III
III
Почему он оставил литературу для политики? Я спрашивал об этом Блюма. Его ответ был неявен. Помнится, Лев Шестов где-то говорит, что всякий писатель испытывает в известную пору потребность повыситься в чине. Нормальное повышение (иногда просто за выслугу лет) ведет к чину учителя жизни или духовного вождя. Не всегда это выходит хорошо. Сам Достоевский под конец своих дней в роли пророка великосветских салонов был, по словам очевидцев, невозможен. Я не знаю, какие именно побуждения сказывались всего сильнее у Леона Блюма. Он социалист совершенно искренний. К нему до некоторой степени могут относиться слова, сказанные Мирабо о Робеспьере: «Этот человек далеко пойдет: он действительно думает все то, что говорит». Может быть, Леон Блюм серьезно верит, что ему и друзьям его суждено «спасти Францию» (употребляю это ходячее выражение, несмотря на некоторую его загадочность: я с 11 ноября 1918 года плохо понимаю, отчего именно нужно спасать Францию). И уж наверное, душа блестящего салонного эссеиста, завсегдатая кулис и законодателя модных театров испытывает своеобразный отдых на пролетарских митингах и конгрессах.

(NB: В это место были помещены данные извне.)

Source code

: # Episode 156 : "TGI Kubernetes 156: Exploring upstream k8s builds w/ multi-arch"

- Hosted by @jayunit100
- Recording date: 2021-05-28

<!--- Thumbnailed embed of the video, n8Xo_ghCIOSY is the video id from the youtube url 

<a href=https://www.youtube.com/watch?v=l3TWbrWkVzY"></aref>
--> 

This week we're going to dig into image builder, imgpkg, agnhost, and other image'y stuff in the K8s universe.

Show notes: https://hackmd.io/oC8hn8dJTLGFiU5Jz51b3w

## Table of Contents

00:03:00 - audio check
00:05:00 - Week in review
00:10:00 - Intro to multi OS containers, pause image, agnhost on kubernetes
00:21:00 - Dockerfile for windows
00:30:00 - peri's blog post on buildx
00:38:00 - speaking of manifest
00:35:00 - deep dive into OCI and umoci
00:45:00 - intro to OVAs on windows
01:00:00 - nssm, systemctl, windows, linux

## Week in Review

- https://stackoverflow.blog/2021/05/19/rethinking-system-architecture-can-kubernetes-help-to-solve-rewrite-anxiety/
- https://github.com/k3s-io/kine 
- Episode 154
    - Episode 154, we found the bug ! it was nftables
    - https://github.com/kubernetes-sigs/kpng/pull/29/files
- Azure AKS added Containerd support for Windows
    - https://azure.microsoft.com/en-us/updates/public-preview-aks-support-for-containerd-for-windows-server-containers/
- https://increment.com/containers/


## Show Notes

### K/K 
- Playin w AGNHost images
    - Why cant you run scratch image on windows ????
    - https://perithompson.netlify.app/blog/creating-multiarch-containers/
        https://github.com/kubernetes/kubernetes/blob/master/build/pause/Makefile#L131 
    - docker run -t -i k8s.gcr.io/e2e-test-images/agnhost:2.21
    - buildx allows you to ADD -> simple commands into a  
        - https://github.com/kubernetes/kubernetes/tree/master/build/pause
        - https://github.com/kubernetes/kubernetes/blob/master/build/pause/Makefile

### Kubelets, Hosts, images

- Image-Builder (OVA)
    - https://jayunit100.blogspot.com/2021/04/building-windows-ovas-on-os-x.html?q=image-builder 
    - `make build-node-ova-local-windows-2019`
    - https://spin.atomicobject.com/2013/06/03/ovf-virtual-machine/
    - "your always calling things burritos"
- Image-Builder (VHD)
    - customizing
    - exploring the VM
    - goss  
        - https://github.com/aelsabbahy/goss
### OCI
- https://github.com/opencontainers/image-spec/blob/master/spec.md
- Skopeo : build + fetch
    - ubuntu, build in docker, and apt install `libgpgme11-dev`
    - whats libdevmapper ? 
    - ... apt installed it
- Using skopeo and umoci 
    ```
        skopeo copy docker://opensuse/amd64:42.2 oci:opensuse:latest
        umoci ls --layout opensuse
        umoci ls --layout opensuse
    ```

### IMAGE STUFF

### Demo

Леон Блюм, однако, не подделывается под пролетария. Некий видный, чрезвычайно левый, деятель имеет в Париже две по-разному обставленные квартиры: одну, весьма бедную, для приема вдов и сирот Третьего Интернационала; другую, значительно лучше, для собственных надобностей. Здесь нет даже напускного цинизма: обыкновенное житейское дело. Леон Блюм не прибегает к маскараду. Он явился на конгресс, как является в парламент и в салоны: изящный, хорошо одетый, со свойственной ему несколько старомодной элегантностью. Это делает честь и его правдивости, и его уму.
Наполеону говорили с похвалой об одном маршале, что тот в походах приказывает носить себе пищу из общего солдатского котла: это ведь должно создать полководцу большую популярность в армии. Наполеон гневно назвал маршала дураком. «Никогда, — сказал император, — никогда французские солдаты не поверят, что маршал Франции питается солдатской пищей: они, наверное» убеждены, что это делается для отвода глаз и что их просто хотят надуть». Едва ли и парижские рабочие, отнюдь не славящиеся глупостью, признали бы своим братом Леона Блюма, если бы он явился на конгресс в блузе или в лохмотьях (бывает и так). Большинство ораторов конгресса называли друг друга на «ты»; Блюму все говорили «вы». Ясно чувствовалось, что рабочие видят в нем чужого и, как чужого, быть может, ценят его особенно высоко. Один оратор-рабочий так и сказал с трибуны: «Я глубоко почитаю вас, товарищ Блюм. Но вы вышли не из нашей среды и не во всем нас понимаете. У меня нет вашей тонкости ума, зато у меня есть другое — инстинкт рабочего человека»... «Ах, мне надоела моя «тонкость ума»!» («Oh, j’en ai assez, de ma subtilit? d’esprit!») — сердито прервал его с места Леон Блюм. Быть может, в этом разгадка его карьеры: тонкость ума ему надоела.